See? There is only one function involved in each >>= application. At the top, it's g. But g defines – and uses – h, so h's body has access both to its argument m and the g's argument, n.

If eval x produced Nothing, then eval x >>= g is just Nothing, immediately, according to the >>= definition for the Maybe types (Nothing >>= _ = Nothing), and no eval y will be attempted.

But if it was (Just ...) then its value is just fed to the bound function (Just x >>= f = f x).

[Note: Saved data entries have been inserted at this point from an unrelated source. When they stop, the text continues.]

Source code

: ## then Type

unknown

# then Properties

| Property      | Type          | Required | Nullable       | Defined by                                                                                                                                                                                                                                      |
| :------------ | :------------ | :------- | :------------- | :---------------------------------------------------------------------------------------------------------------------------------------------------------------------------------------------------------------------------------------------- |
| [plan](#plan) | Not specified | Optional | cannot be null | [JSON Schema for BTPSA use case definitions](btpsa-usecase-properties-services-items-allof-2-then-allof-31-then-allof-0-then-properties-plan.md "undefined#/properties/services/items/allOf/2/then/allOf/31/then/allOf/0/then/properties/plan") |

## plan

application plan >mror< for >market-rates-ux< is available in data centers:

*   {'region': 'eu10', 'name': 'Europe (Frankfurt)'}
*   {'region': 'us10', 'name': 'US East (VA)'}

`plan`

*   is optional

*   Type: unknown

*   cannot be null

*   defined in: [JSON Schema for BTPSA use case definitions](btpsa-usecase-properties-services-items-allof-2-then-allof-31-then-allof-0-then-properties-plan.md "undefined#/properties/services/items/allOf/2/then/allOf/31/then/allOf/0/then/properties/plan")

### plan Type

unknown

So if both evals produce Just ... values, safediv n m is called inside the scope where both arguments n and m are accessible. It's probably defined as

safediv :: Num a => a -> a -> Maybe a
safediv n m | m == 0    =  Nothing
            | otherwise =  Just (div n m)    -- or something

and so h :: m -> Maybe m and g :: n -> Maybe n and the types fit,

-- assuming a missing type of "expressions", `Exp a`,
eval :: Num a => Exp a ->                                       Maybe a    
  -- Num a is assumed throughout, below
  eval (Div x y) =                                           -- Maybe a
  -- Maybe a >>= a ->                                           Maybe a
      eval x >>= g 
                 where
  --               a ->                                         Maybe a
  --                   Maybe a >>= a ->                         Maybe a 
                 g n =  eval y >>= h
                                   where
  --                                 a ->                       Maybe a
                                   h m =  safediv    n    m  -- Maybe a
  --                                      safediv :: a -> a ->  Maybe a

as per the type of bind for the Maybe monad,

(>>=) :: Maybe a -> 
              (a -> Maybe b) -> 
         Maybe            b

Answer 2

Let's do element chasing to illustrate how it works. If we have

eval (Div (Val 5) (Div (Val 0) (Val 1)))

Then we can break this down into

eval (Div (Val 5) (Div (Val 0) (Val 1)))
    = eval (Val 5) >>=
        (\n ->
            eval (Div (Val 0) (Val 1)) >>=
                (\m ->
                    safediv n m
                )
        )

-- eval (Val 5) = Just 5

    = Just 5 >>=
        (\n ->
            eval (Div (Val 0) (Val 1)) >>=
                (\m ->
                    safediv n m
                )
        )

-- Just x >>= f = f x

    = (\n ->
        eval (Div (Val 0) (Val 1)) >>=
            (\m ->
                safediv n m
            )
      ) 5

-- Substitute n = 5, since the 5 is the argument to the `\n ->` lamba

    = eval (Div (Val 0) (Val 1)) >>=
        (\m ->
            safediv 5 m
        )

Now we need to take a detour to compute eval (Div (Val 0) (Val 1))...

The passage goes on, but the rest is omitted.